For people who move to the Las Vegas area, such as yours truly soon enough, you can reinvent yourself. You can keep only what's important to you from past experiences, what will truly benefit you in your new life, and then dump the rest. No one knows who you have been. You're free of what you once were, of insecurities you might have had, of what has bothered you, which, for me, is the Santa Clarita Valley.

For the past few months, as Dad has applied for many jobs in Las Vegas, I've enthusiastically told Meridith over and over that you can reinvent yourself in Vegas. We have so many chances to do what we want. But I didn't listen to myself. I thought being a middle school campus supervisor while reading and writing on the side would be enough.
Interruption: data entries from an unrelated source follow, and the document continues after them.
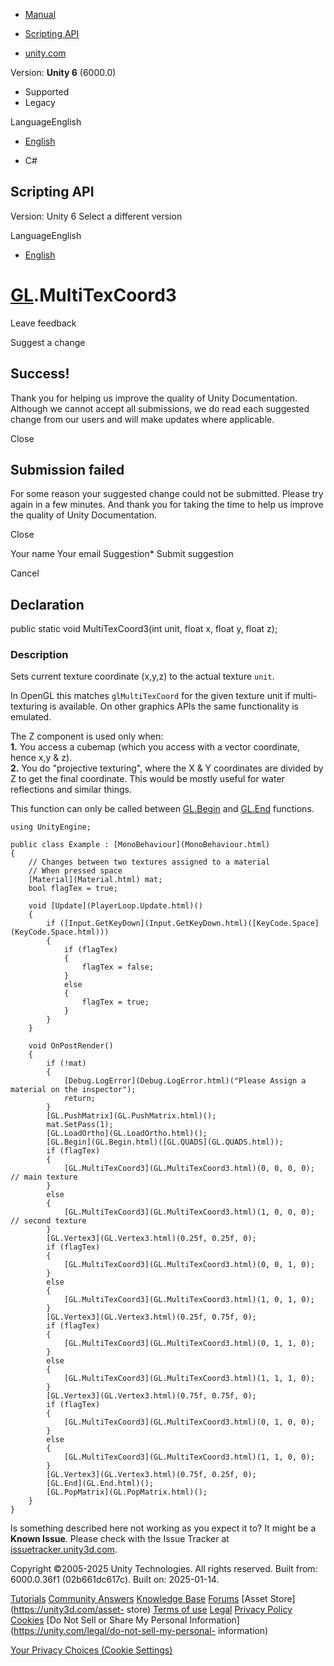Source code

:[ ]()

  * [Manual](../Manual/index.html)
  * [Scripting API](../ScriptReference/index.html)

  * [unity.com](https://unity.com/)

Version: **Unity 6** (6000.0)

  * Supported
  * Legacy

LanguageEnglish

  * [English]()

  * C#

[ ](https://docs.unity3d.com)

## Scripting API

Version: Unity 6 Select a different version

LanguageEnglish

  * [English]()

#  [GL](GL.html).MultiTexCoord3

Leave feedback

Suggest a change

## Success!

Thank you for helping us improve the quality of Unity Documentation. Although
we cannot accept all submissions, we do read each suggested change from our
users and will make updates where applicable.

Close

## Submission failed

For some reason your suggested change could not be submitted. Please <a>try
again</a> in a few minutes. And thank you for taking the time to help us
improve the quality of Unity Documentation.

Close

Your name Your email Suggestion* Submit suggestion

Cancel

[ ]()

## Declaration

public static void MultiTexCoord3(int unit, float x, float y, float z);

### Description

Sets current texture coordinate (x,y,z) to the actual texture `unit`.

In OpenGL this matches `glMultiTexCoord` for the given texture unit if multi-
texturing is available. On other graphics APIs the same functionality is
emulated.  
  
The Z component is used only when:  
**1.** You access a cubemap (which you access with a vector coordinate, hence
x,y & z).  
**2.** You do "projective texturing", where the X & Y coordinates are divided
by Z to get the final coordinate. This would be mostly useful for water
reflections and similar things.  
  
This function can only be called between [GL.Begin](GL.Begin.html) and
[GL.End](GL.End.html) functions.

    
    
    using UnityEngine;  
      
    public class Example : [MonoBehaviour](MonoBehaviour.html)
    {
        // Changes between two textures assigned to a material
        // When pressed space
        [Material](Material.html) mat;
        bool flagTex = true;  
      
        void [Update](PlayerLoop.Update.html)()
        {
            if ([Input.GetKeyDown](Input.GetKeyDown.html)([KeyCode.Space](KeyCode.Space.html)))
            {
                if (flagTex)
                {
                    flagTex = false;
                }
                else
                {
                    flagTex = true;
                }
            }
        }  
      
        void OnPostRender()
        {
            if (!mat)
            {
                [Debug.LogError](Debug.LogError.html)("Please Assign a material on the inspector");
                return;
            }
            [GL.PushMatrix](GL.PushMatrix.html)();
            mat.SetPass(1);
            [GL.LoadOrtho](GL.LoadOrtho.html)();
            [GL.Begin](GL.Begin.html)([GL.QUADS](GL.QUADS.html));
            if (flagTex)
            {
                [GL.MultiTexCoord3](GL.MultiTexCoord3.html)(0, 0, 0, 0); // main texture
            }
            else
            {
                [GL.MultiTexCoord3](GL.MultiTexCoord3.html)(1, 0, 0, 0); // second texture
            }
            [GL.Vertex3](GL.Vertex3.html)(0.25f, 0.25f, 0);
            if (flagTex)
            {
                [GL.MultiTexCoord3](GL.MultiTexCoord3.html)(0, 0, 1, 0);
            }
            else
            {
                [GL.MultiTexCoord3](GL.MultiTexCoord3.html)(1, 0, 1, 0);
            }
            [GL.Vertex3](GL.Vertex3.html)(0.25f, 0.75f, 0);
            if (flagTex)
            {
                [GL.MultiTexCoord3](GL.MultiTexCoord3.html)(0, 1, 1, 0);
            }
            else
            {
                [GL.MultiTexCoord3](GL.MultiTexCoord3.html)(1, 1, 1, 0);
            }
            [GL.Vertex3](GL.Vertex3.html)(0.75f, 0.75f, 0);
            if (flagTex)
            {
                [GL.MultiTexCoord3](GL.MultiTexCoord3.html)(0, 1, 0, 0);
            }
            else
            {
                [GL.MultiTexCoord3](GL.MultiTexCoord3.html)(1, 1, 0, 0);
            }
            [GL.Vertex3](GL.Vertex3.html)(0.75f, 0.25f, 0);
            [GL.End](GL.End.html)();
            [GL.PopMatrix](GL.PopMatrix.html)();
        }
    }
    

Is something described here not working as you expect it to? It might be a
**Known Issue**. Please check with the Issue Tracker at
[issuetracker.unity3d.com](https://issuetracker.unity3d.com).

Copyright ©2005-2025 Unity Technologies. All rights reserved. Built from:
6000.0.36f1 (02b661dc617c). Built on: 2025-01-14.

[Tutorials](https://unity3d.com/learn) [Community
Answers](https://answers.unity3d.com) [Knowledge
Base](https://support.unity3d.com/hc/en-us)
[Forums](https://forum.unity3d.com) [Asset Store](https://unity3d.com/asset-
store) [Terms of use](https://docs.unity3d.com/Manual/TermsOfUse.html)
[Legal](https://unity.com/legal) [Privacy
Policy](https://unity.com/legal/privacy-policy)
[Cookies](https://unity.com/legal/cookie-policy) [Do Not Sell or Share My
Personal Information](https://unity.com/legal/do-not-sell-my-personal-
information)

[Your Privacy Choices (Cookie Settings)](javascript:void\(0\);)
Dad had a very successful phone interview on Friday for a job that has three positions available, and he was only one of three people interviewed. There's a very good chance that this job, which he'd really like to do, could be our supersonic ticket out of here.

This job combines Dad's decades of experience in teaching and working for Southern Bell/BellSouth. He'll be doing exactly what he wants, and he'll be a lot happier. What about me? A campus supervisor? Is reading and writing after work and on weekends and teacher workdays and holidays enough? No.

If Dad can find the job that completely suits him, so can I. I don't want my reading and writing to be shunted to the side. I want it to be the center of my life every day. I'm not going to get that by being a campus supervisor. It's still an option, as I'm keeping all my options open, but it's not my main hope anymore.

I've decided that I want to be a copywriter or a content developer, and I started by applying to be a content developer for The company matches my love for Las Vegas and their offices are close to our new apartment in Henderson. I read the requirements, and I fit all of them. I have the experience, the computer knowledge, and I know I can do everything they want. They can ask for copy in any style they want and I will work promptly and diligently to match it. Most of all, I want to explore every inch of Las Vegas once I'm a resident and this is one of the best ways to do it.

This is the year to challenge myself and go for what I really want to do, not what I think I should do so I have a chance to do what I want to do. This will keep my writing the center of my life, and make it stronger because of it.

I wrote movie reviews for 11 years, I worked in two newsrooms, and I know Internet media. I'm a little nervous, but I'm ready. Let's do this.